That new-orb shine… may be starting to wear off. Worldcoin, the head-turning crypto project from OpenAI CEO Sam Altman, is facing pushback just a week after launching its WLD token. Yesterday, Kenya’s Interior Ministry ordered the company to suspend user enrollment in the country over privacy concerns. Worldcoin says it helps confirm that a person online is actually a person IRL (think: captcha 2.0) by associating eye scans with World IDs, and it found early success in the east African country.
Buy for an eye: 350K+ Kenyans have had their irises scanned by Worldcoin’s metallic orbs in exchange for 25 WLD each — worth about $50.
Scanning for a warm welcome… but finding a cold shoulder. Kenyan officials aren’t the only ones giving Worldcoin the side-eye. France’s data-protection authority said the project’s legality “seems questionable,” and UK officials are looking into the orb (not in the iris-scanning way). Germany’s data-protection watchdog has been investigating the project since last year. The concern: Worldcoin’s handling of biometric data could put users at risk.

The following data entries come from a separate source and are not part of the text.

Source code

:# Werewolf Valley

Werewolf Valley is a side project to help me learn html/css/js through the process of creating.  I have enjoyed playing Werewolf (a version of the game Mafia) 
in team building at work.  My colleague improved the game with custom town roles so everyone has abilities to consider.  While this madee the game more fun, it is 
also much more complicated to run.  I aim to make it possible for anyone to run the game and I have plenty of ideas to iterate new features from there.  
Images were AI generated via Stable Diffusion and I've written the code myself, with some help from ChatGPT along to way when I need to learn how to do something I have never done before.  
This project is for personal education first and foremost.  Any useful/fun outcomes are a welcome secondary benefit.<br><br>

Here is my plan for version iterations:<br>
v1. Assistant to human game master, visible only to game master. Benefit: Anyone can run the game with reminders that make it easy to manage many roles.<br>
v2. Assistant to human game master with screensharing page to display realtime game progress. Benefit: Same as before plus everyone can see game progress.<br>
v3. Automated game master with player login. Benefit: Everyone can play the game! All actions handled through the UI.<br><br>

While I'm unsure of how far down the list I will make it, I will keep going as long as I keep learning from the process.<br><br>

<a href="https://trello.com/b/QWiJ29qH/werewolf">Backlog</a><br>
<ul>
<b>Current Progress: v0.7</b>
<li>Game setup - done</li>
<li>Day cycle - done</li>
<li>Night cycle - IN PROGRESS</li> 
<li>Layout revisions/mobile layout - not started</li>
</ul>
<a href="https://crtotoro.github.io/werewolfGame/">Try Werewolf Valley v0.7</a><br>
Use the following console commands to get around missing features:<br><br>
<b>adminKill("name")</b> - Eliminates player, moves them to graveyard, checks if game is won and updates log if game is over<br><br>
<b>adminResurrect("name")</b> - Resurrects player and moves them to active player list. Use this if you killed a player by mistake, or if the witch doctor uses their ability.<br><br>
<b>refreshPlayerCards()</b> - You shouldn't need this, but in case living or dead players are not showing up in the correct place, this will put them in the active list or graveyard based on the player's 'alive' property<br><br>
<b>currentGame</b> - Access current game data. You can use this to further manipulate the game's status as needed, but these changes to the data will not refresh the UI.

Flash only gets you so far… Worldcoin made waves with sci-fi-looking tech and an out-there pitch — at one point verifying a new user every eight seconds, Altman said. But now the “revolutionary” rubber’s meeting the regulatory road. Still, the biz developing Worldcoin said the project is moving ahead in Europe, Latin America, and Africa, and hinted that it could one day charge companies to use its verification services.